TASK OBJECTIVE ▸ The answer should match the entries below word for word, minus their pictures.

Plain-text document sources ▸
************

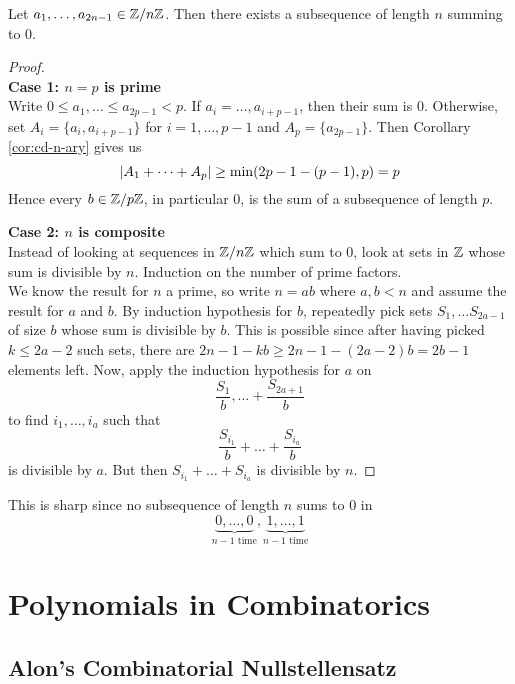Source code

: \documentclass{article}
\begin{document}
\newlec

\begin{nthm}
  Let $a_1, \dots, a_{2n - 1} \in \mathbb Z/n\mathbb Z$. Then there exists a subsequence of length $n$ summing to $0$.
\end{nthm}
\begin{proof}~\\
  {\bf Case 1: $n = p$ is prime} \\
  Write $0 \le a_1, \dots \le a_{2p - 1} < p$. If $a_i = \dots, a_{i + p - 1}$, then their sum is $0$. Otherwise, set $A_i = \{a_i, a_{i + p - 1}\}$ for $i = 1, \dots, p - 1$ and $A_p = \{a_{2p - 1}\}$. Then Corollary \ref{cor:cd-n-ary} gives us
  $$\left\lvert A_1 + \dots + A_p\right\rvert \ge \min(2p - 1 - (p - 1), p) = p$$
  Hence every $b \in \mathbb Z/p\mathbb Z$, in particular $0$, is the sum of a subsequence of length $p$.

  {\bf Case 2: $n$ is composite} \\
  Instead of looking at sequences in $\mathbb Z/n\mathbb Z$ which sum to $0$, look at sets in $\mathbb Z$ whose sum is divisible by $n$. Induction on the number of prime factors. \\
  We know the result for $n$ a prime, so write $n = ab$ where $a, b < n$ and assume the result for $a$ and $b$. By induction hypothesis for $b$, repeatedly pick sets $S_1, \dots S_{2a - 1}$ of size $b$ whose sum is divisible by $b$. This is possible since after having picked $k \le 2a - 2$ such sets, there are $2n - 1 - kb \ge 2n - 1 - (2a - 2)b = 2b - 1$ elements left. Now, apply the induction hypothesis for $a$ on
  $$\frac{S_1}b, \dots + \frac{S_{2a + 1}}b$$
  to find $i_1, \dots, i_a$ such that
  $$\frac{S_{i_1}}b + \dots + \frac{S_{i_a}}b$$
  is divisible by $a$. But then $S_{i_1} + \dots + S_{i_a}$ is divisible by $n$.
\end{proof}
\begin{rmk}
  This is sharp since no subsequence of length $n$ sums to $0$ in
  $$\underbrace{0, \dots, 0}_{n - 1\text{ time}}, \underbrace{1, \dots, 1}_{n - 1\text{ time}}$$
\end{rmk}

\clearpage

\section{Polynomials in Combinatorics}

\subsection{Alon's Combinatorial Nullstellensatz}
\end{document}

************

REPLY ▸
Source code

: \documentclass{article}
\begin{document}
\newlec

\begin{nthm}
  Let $a_1, \dots, a_{2n - 1} \in \mathbb Z/n\mathbb Z$. Then there exists a subsequence of length $n$ summing to $0$.
\end{nthm}
\begin{proof}~\\
  {\bf Case 1: $n = p$ is prime} \\
  Write $0 \le a_1, \dots \le a_{2p - 1} < p$. If $a_i = \dots, a_{i + p - 1}$, then their sum is $0$. Otherwise, set $A_i = \{a_i, a_{i + p - 1}\}$ for $i = 1, \dots, p - 1$ and $A_p = \{a_{2p - 1}\}$. Then Corollary \ref{cor:cd-n-ary} gives us
  $$\left\lvert A_1 + \dots + A_p\right\rvert \ge \min(2p - 1 - (p - 1), p) = p$$
  Hence every $b \in \mathbb Z/p\mathbb Z$, in particular $0$, is the sum of a subsequence of length $p$.

  {\bf Case 2: $n$ is composite} \\
  Instead of looking at sequences in $\mathbb Z/n\mathbb Z$ which sum to $0$, look at sets in $\mathbb Z$ whose sum is divisible by $n$. Induction on the number of prime factors. \\
  We know the result for $n$ a prime, so write $n = ab$ where $a, b < n$ and assume the result for $a$ and $b$. By induction hypothesis for $b$, repeatedly pick sets $S_1, \dots S_{2a - 1}$ of size $b$ whose sum is divisible by $b$. This is possible since after having picked $k \le 2a - 2$ such sets, there are $2n - 1 - kb \ge 2n - 1 - (2a - 2)b = 2b - 1$ elements left. Now, apply the induction hypothesis for $a$ on
  $$\frac{S_1}b, \dots + \frac{S_{2a + 1}}b$$
  to find $i_1, \dots, i_a$ such that
  $$\frac{S_{i_1}}b + \dots + \frac{S_{i_a}}b$$
  is divisible by $a$. But then $S_{i_1} + \dots + S_{i_a}$ is divisible by $n$.
\end{proof}
\begin{rmk}
  This is sharp since no subsequence of length $n$ sums to $0$ in
  $$\underbrace{0, \dots, 0}_{n - 1\text{ time}}, \underbrace{1, \dots, 1}_{n - 1\text{ time}}$$
\end{rmk}

\clearpage

\section{Polynomials in Combinatorics}

\subsection{Alon's Combinatorial Nullstellensatz}
\end{document}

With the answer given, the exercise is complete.